### Activity
Go through the records below and set each one down exactly, leaving out any pictures.

─── Records provided ───

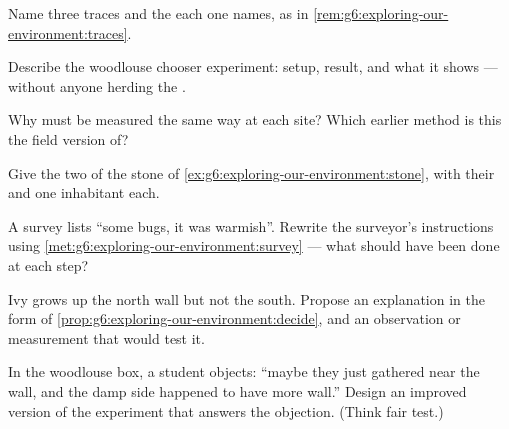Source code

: \begin{exercise}[$\star$]\label{exo:g6:exploring-our-environment:6}
Name three traces and the  each one names, as in
\cref{rem:g6:exploring-our-environment:traces}.
\end{exercise}

\begin{exercise}[$\star\star$]\label{exo:g6:exploring-our-environment:7}
Describe the woodlouse chooser experiment: setup, result,
and what it shows --- without anyone herding the .
\end{exercise}

\begin{exercise}[$\star\star$]\label{exo:g6:exploring-our-environment:8}
Why must  be measured the same way at each site?
Which earlier method is this the field version of?
\end{exercise}

\begin{exercise}[$\star\star$]\label{exo:g6:exploring-our-environment:9}
Give the two  of the stone of
\cref{ex:g6:exploring-our-environment:stone}, with their
 and one inhabitant each.
\end{exercise}

\begin{exercise}[$\star\star$]\label{exo:g6:exploring-our-environment:10}
A survey lists ``some bugs, it was warmish''. Rewrite the
surveyor's instructions using
\cref{met:g6:exploring-our-environment:survey} --- what
should have been done at each step?
\end{exercise}

\begin{exercise}[$\star\star$]\label{exo:g6:exploring-our-environment:11}
Ivy grows up the north wall but not the south. Propose an
explanation in the form of
\cref{prop:g6:exploring-our-environment:decide}, and an
observation or measurement that would test it.
\end{exercise}

\begin{exercise}[$\star\star\star$]\label{exo:g6:exploring-our-environment:12}
In the woodlouse box, a student objects: ``maybe they just
gathered near the wall, and the damp side happened to have
more wall.'' Design an improved version of the experiment
that answers the objection. (Think fair test.)
\end{exercise}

───

### Answer box
Source code

: \begin{exercise}[$\star$]\label{exo:g6:exploring-our-environment:6}
Name three traces and the  each one names, as in
\cref{rem:g6:exploring-our-environment:traces}.
\end{exercise}

\begin{exercise}[$\star\star$]\label{exo:g6:exploring-our-environment:7}
Describe the woodlouse chooser experiment: setup, result,
and what it shows --- without anyone herding the .
\end{exercise}

\begin{exercise}[$\star\star$]\label{exo:g6:exploring-our-environment:8}
Why must  be measured the same way at each site?
Which earlier method is this the field version of?
\end{exercise}

\begin{exercise}[$\star\star$]\label{exo:g6:exploring-our-environment:9}
Give the two  of the stone of
\cref{ex:g6:exploring-our-environment:stone}, with their
 and one inhabitant each.
\end{exercise}

\begin{exercise}[$\star\star$]\label{exo:g6:exploring-our-environment:10}
A survey lists ``some bugs, it was warmish''. Rewrite the
surveyor's instructions using
\cref{met:g6:exploring-our-environment:survey} --- what
should have been done at each step?
\end{exercise}

\begin{exercise}[$\star\star$]\label{exo:g6:exploring-our-environment:11}
Ivy grows up the north wall but not the south. Propose an
explanation in the form of
\cref{prop:g6:exploring-our-environment:decide}, and an
observation or measurement that would test it.
\end{exercise}

\begin{exercise}[$\star\star\star$]\label{exo:g6:exploring-our-environment:12}
In the woodlouse box, a student objects: ``maybe they just
gathered near the wall, and the damp side happened to have
more wall.'' Design an improved version of the experiment
that answers the objection. (Think fair test.)
\end{exercise}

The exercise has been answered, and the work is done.